Alternatively, she could go the other way and blow the glass into shapes and colors, just to see. Just to make something different.

Or possibly because you can’t face the truth, a voice inside her scolded.

But she accepted that.

“Where did you go?” Mila asked instead. “After California?”

It was a risky proposition. She knew that before he slid a gaze her way, one brow lifted. As if to ask, Do you really dare?

But she gazed right back at him, steadily.

And he could have been the one to take that little bit of glass and throw it against the wall, but he didn’t. “I needed a project,” he said. “Something to lose myself in.”

She did him the courtesy of not asking what he meant.
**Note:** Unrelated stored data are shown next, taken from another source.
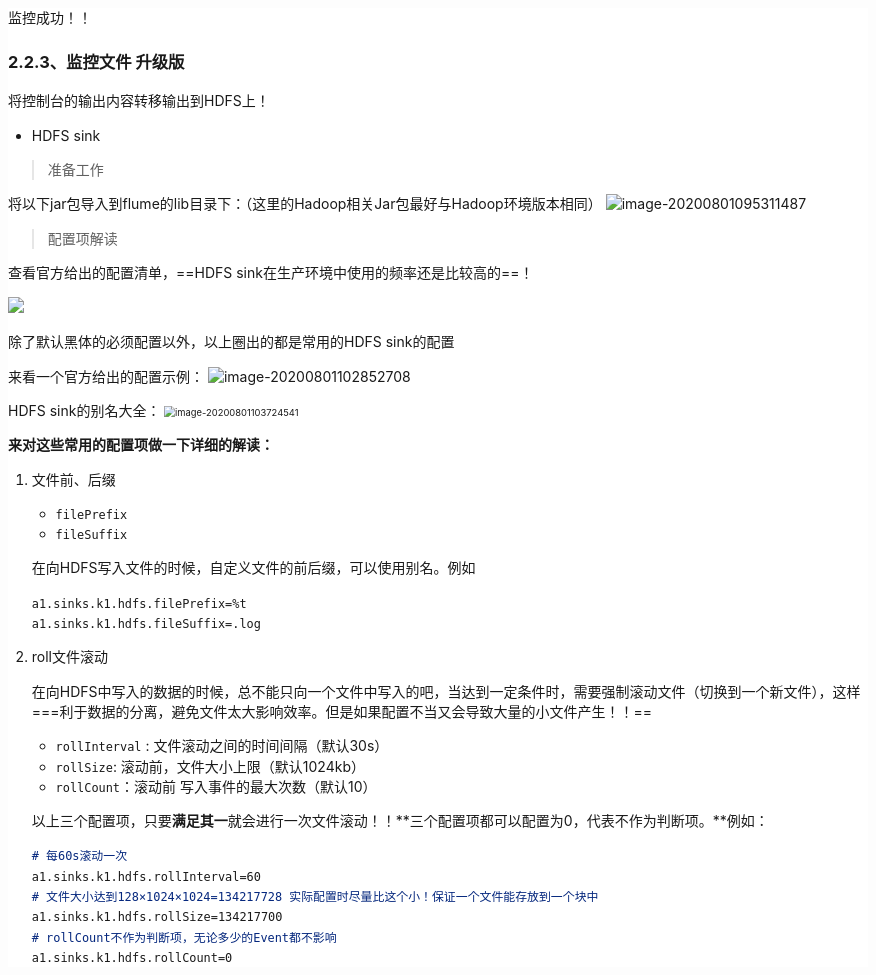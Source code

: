    监控成功！！



### 2.2.3、监控文件 升级版

将控制台的输出内容转移输出到HDFS上！

- HDFS sink

> 准备工作

将以下jar包导入到flume的lib目录下：（这里的Hadoop相关Jar包最好与Hadoop环境版本相同）
![image-20200801095311487](https://picbed-sakura.oss-cn-shanghai.aliyuncs.com/notePic/20200801095311.png)



> 配置项解读

查看官方给出的配置清单，==HDFS sink在生产环境中使用的频率还是比较高的==！

![](https://picbed-sakura.oss-cn-shanghai.aliyuncs.com/notePic/20200801102735.png)

除了默认黑体的必须配置以外，以上圈出的都是常用的HDFS sink的配置

来看一个官方给出的配置示例：
![image-20200801102852708](https://picbed-sakura.oss-cn-shanghai.aliyuncs.com/notePic/20200801102852.png)

HDFS sink的别名大全：
<img src="https://picbed-sakura.oss-cn-shanghai.aliyuncs.com/notePic/20200801103724.png" alt="image-20200801103724541" style="zoom:67%;" />



**来对这些常用的配置项做一下详细的解读：**

1. 文件前、后缀

   - `filePrefix`
   - `fileSuffix`

   在向HDFS写入文件的时候，自定义文件的前后缀，可以使用别名。例如

   ```markdown
   a1.sinks.k1.hdfs.filePrefix=%t
   a1.sinks.k1.hdfs.fileSuffix=.log
   ```

2. roll文件滚动

   在向HDFS中写入的数据的时候，总不能只向一个文件中写入的吧，当达到一定条件时，需要强制滚动文件（切换到一个新文件），这样===利于数据的分离，避免文件太大影响效率。但是如果配置不当又会导致大量的小文件产生！！==

   - `rollInterval` : 文件滚动之间的时间间隔（默认30s）
   - `rollSize`: 滚动前，文件大小上限（默认1024kb）
   - `rollCount`：滚动前 写入事件的最大次数（默认10）

   以上三个配置项，只要**满足其一**就会进行一次文件滚动！！**三个配置项都可以配置为0，代表不作为判断项。**例如：

   ```markdown
   # 每60s滚动一次
   a1.sinks.k1.hdfs.rollInterval=60
   # 文件大小达到128×1024×1024=134217728 实际配置时尽量比这个小！保证一个文件能存放到一个块中 
   a1.sinks.k1.hdfs.rollSize=134217700
   # rollCount不作为判断项，无论多少的Event都不影响
   a1.sinks.k1.hdfs.rollCount=0
   ```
Because looking back, she supposed that that’s what she’d had, too. The project of becoming the Queen. Of morning her father. Of planning her coronation. Of turning herself into the sovereign.

There had been no time to think about what might have been.

Or perhaps it was more accurate to say that every time she had thought about it, she had chastised herself for losing focus.

And despite all of those other things to focus on, it had still been so hard she was sometimes surprised she’d survived it. Though she didn’t like to think about that.

“I started a production company,” he said, with a self-deprecating sort of laugh. She remembered him sitting in the firelight on that long hike, talking about his childhood and how his parents had never been there for him, but that there had always been the cinema. There had always been movies to watch and characters to depend on instead. “Such companies are thick on the ground in Hollywood and most of them fail. Usually because of the enormous ego of the person whose vanity is funding the project in the first place. I could easily have taken that route, with my rather robust ego. But I chose instead to have an ego about the projects, not me.”

“That is the only way,” Mila agreed. “Vanity is a mirror. True confidence is a path forward.”

“Indeed.” She had forgotten the way he liked to run his fingers through her hair, letting the silken strands dance over his palm. “The company still exists. We are small, but so far, have a not-unimpressive track record.” Another self-deprecating sound. “It is something to do.”

It would have been easy to laugh at that, and the way he said it encouraged that, clearly.

But Mila didn’t. She studied him instead. “You’re proud of what you’ve done. You should be. It’s not a small thing when you make a dream come true, Caius.”